[Stored data]

= = =

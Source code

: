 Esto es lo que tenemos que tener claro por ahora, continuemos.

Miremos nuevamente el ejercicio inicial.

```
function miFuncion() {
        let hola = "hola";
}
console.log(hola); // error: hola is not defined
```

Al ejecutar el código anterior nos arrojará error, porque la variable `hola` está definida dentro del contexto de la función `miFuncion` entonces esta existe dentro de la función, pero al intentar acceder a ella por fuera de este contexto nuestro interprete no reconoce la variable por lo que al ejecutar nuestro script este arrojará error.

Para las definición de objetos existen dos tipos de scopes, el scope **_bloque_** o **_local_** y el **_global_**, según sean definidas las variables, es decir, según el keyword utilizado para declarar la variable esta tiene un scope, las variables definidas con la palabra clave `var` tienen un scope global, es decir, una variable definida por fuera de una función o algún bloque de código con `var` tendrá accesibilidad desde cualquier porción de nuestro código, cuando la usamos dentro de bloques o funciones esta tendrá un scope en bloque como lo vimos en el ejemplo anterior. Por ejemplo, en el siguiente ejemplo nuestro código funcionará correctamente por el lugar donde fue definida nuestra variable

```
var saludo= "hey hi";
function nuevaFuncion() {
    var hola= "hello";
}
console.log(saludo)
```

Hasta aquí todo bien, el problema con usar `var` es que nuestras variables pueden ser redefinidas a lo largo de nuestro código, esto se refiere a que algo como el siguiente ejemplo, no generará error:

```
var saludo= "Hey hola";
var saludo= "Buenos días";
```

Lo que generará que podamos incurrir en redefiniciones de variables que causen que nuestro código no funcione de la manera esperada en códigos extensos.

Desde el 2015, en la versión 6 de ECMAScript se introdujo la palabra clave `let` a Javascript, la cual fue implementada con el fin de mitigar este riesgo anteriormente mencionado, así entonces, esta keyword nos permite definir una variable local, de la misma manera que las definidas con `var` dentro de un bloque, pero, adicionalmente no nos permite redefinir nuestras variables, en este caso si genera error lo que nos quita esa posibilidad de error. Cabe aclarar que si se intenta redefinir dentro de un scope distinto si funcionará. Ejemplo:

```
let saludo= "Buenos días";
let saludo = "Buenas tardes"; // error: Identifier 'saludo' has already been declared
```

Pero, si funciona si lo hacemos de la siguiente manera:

= = =

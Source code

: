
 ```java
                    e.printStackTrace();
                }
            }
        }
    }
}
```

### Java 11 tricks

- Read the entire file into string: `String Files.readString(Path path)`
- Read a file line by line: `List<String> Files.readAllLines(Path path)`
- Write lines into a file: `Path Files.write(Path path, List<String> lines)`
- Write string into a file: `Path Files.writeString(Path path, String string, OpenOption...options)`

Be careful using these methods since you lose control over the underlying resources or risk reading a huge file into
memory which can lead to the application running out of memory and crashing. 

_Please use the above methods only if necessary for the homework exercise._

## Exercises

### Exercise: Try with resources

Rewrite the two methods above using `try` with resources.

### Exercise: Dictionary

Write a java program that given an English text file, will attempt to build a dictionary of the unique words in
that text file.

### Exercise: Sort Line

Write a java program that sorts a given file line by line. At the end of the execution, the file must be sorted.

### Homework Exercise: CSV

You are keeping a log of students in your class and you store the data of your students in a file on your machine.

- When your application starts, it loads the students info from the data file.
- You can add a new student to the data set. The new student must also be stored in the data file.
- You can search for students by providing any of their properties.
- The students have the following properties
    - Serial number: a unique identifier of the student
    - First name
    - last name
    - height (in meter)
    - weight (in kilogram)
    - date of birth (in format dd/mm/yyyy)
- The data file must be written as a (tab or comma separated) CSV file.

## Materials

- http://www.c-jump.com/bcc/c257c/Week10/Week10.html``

= = =

■ **About this task**: Would you copy every line of the entries in which "Files" appears?

■ **Result**:
- Read the entire file into string: `String Files.readString(Path path)`
- Read a file line by line: `List<String> Files.readAllLines(Path path)`
- Write lines into a file: `Path Files.write(Path path, List<String> lines)`
- Write string into a file: `Path Files.writeString(Path path, String string, OpenOption...options)`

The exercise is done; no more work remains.